[DFDL-WG] Action 280 minOccurs='0' choice branch (was: Re: OCK expression and count of 0 for a choice member....)

Mike Beckerle mbeckerle.dfdl at gmail.com
Tue Jun 2 13:41:34 EDT 2015


I believe this action item remains open still and I would like to revive
the discussion.

I was coding up this aspect of Daffodil and have hit this subject head on.

In section 15 the spec clearly states that the root of a choice branch
cannot be optional, that is cannot have minOccurs="0".

That language is very specific, and it leaves open the possibility of
"effectively optional" things being the roots of choice branches (e.g.,
using OCK 'parsed' or 'expression')

It also allows one to trivially wrap a sequence (having no delimiters,
alignment or skips) around an element (or element ref) carrying
minOccurs="0" so as to simply dodge the restriction.

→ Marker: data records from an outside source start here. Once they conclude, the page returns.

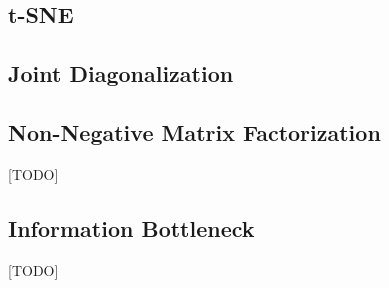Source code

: \documentclass[12pt,a4paper]{article}
\begin{document}
\subsection{t-SNE}
\cite{maaten2008visualizing}


\subsection{Joint Diagonalization}
\cite{JSSv076i02}


\subsection{Non-Negative Matrix Factorization}
\label{sec:matrix_factorization}
[TODO]



\subsection{Information Bottleneck}
[TODO]

%
%
%


\begin{remark}
\end{remark}
\end{document}
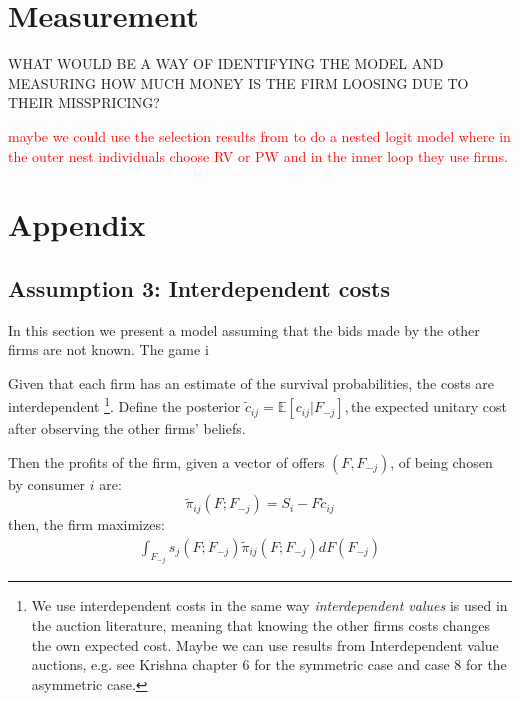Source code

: \documentclass[12pt]{article}
\theoremstyle{plain}
\theoremstyle{plain}
\begin{document}
\section{Measurement} 
WHAT WOULD BE A WAY OF IDENTIFYING THE MODEL AND MEASURING HOW MUCH MONEY IS THE FIRM LOOSING DUE TO THEIR MISSPRICING? 


\textcolor{red}{maybe we could use the selection results from \cite{illanes_retirement_2019} to do a nested logit model where in the outer nest individuals choose RV or PW and in the inner loop they use firms. }   



\newpage
\section*{Appendix}

\subsection{Assumption 3: Interdependent costs}\label{sec:interdependent2}

In this section we present a model assuming that the bids made by the other firms are not known. The game i

Given that each firm has an estimate of the survival probabilities, the costs are interdependent \footnote{We use interdependent costs in the same way \textit{interdependent values} is used in the auction literature, meaning that knowing the other firms costs changes the own expected cost. Maybe we can use results from Interdependent value auctions, e.g. see Krishna chapter 6 for the symmetric case and case 8 for the asymmetric case. }. Define the posterior $\tilde{c}_{ij}=\mathbb{E}\left[c_{ij}|F_{-j}\right],$the expected unitary cost after observing the other firms' beliefs. 

Then the profits of the firm, given a vector of offers $(F, F_{-j})$, of being chosen by consumer $i$ are: 
\begin{equation}
\tilde{\pi}_{ij}(F;F_{-j})=S_{i}-F\tilde{c}_{ij}
\end{equation}
then, the firm maximizes: 
\begin{align*}
    \int_{F_{-j}} s_j(F; F_{-j})\tilde{\pi}_{ij}(F;F_{-j}) dF(F_{-j})
\end{align*}
\end{document}
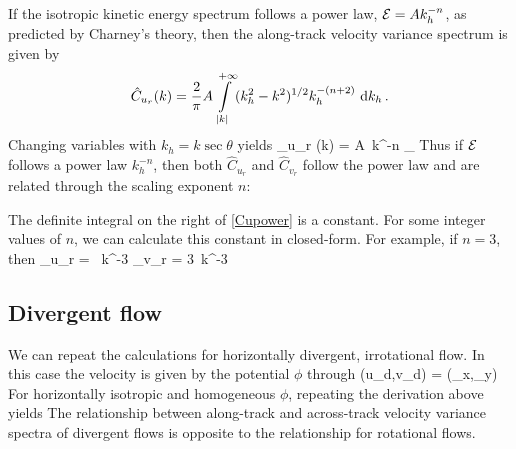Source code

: \documentclass[12pt]{article}
\begin{document}
If the isotropic kinetic energy spectrum follows a power law, $\mathcal{E} = A k_h^{-n}$, as predicted by Charney's theory, then the along-track velocity variance spectrum is given by 
\begin{align}
 \hat{C}_{u_r} (k) = \frac{2}{\pi} A \int\limits_{|k|}^{+\infty} (k_h^2 - k^2)^{1/2} k_h^{-(n +2)}  \,\,{\rm d} k_h\, .
\end{align}
Changing variables with $k_h = k \sec \theta$ yields 
\beq \label{Cupower}
 _{u_r} (k) =   A\, k^{-n} _{}\per 
\eeq
Thus if $\mathcal{E}$ follows a power law $k_h^{-n}$, then both $\hat{C}_{u_r}$ and $\hat{C}_{v_r}$ follow the  power law and are related through the scaling exponent $n$:
\beq 
{} \per 
\eeq

The definite integral on the right of \eqref{Cupower} is a constant. For some integer values of $n$, we can calculate this constant in closed-form. For example, if $n=3$, then
\beq 
 _{u_r} = \, k^{-3}\qquad {} \qquad 
 _{v_r} = 3\, k^{-3}\per
\eeq

\subsection*{Divergent flow}
We can repeat the calculations for horizontally divergent, irrotational flow. In this case the velocity is given by the potential $\phi$ through
\beq 
\label{uvpsi}
(u_d,v_d) = (\phi_x,\phi_y)\per
\eeq
For horizontally isotropic and homogeneous $\phi$, repeating the derivation above yields
\beq \label{CuCv2}
\per
\eeq
The relationship between along-track and across-track velocity variance spectra of divergent flows is opposite to the relationship for rotational flows.
\end{document}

It was observed in the thread below that we cannot require choice branches
to be scalar elements as there is a need for hidden groups to be branches
of choices, and
for empty sequences carrying only asserts, as another non-element example.

Related: the DFDL spec also specifies that an element that is the root of a
choice branch cannot carry dfdl:inputValueCalc. The spec does NOT restrict
use of dfdl:outputValueCalc on the root of a choice branch, but the meaning
of such is unclear to me.

The existing restriction of "no minOccurs="0" on the root of a choice
branch seems not to accomplish anything. It is only for
occursCountKind='implicit' where this can be meaningful it seems.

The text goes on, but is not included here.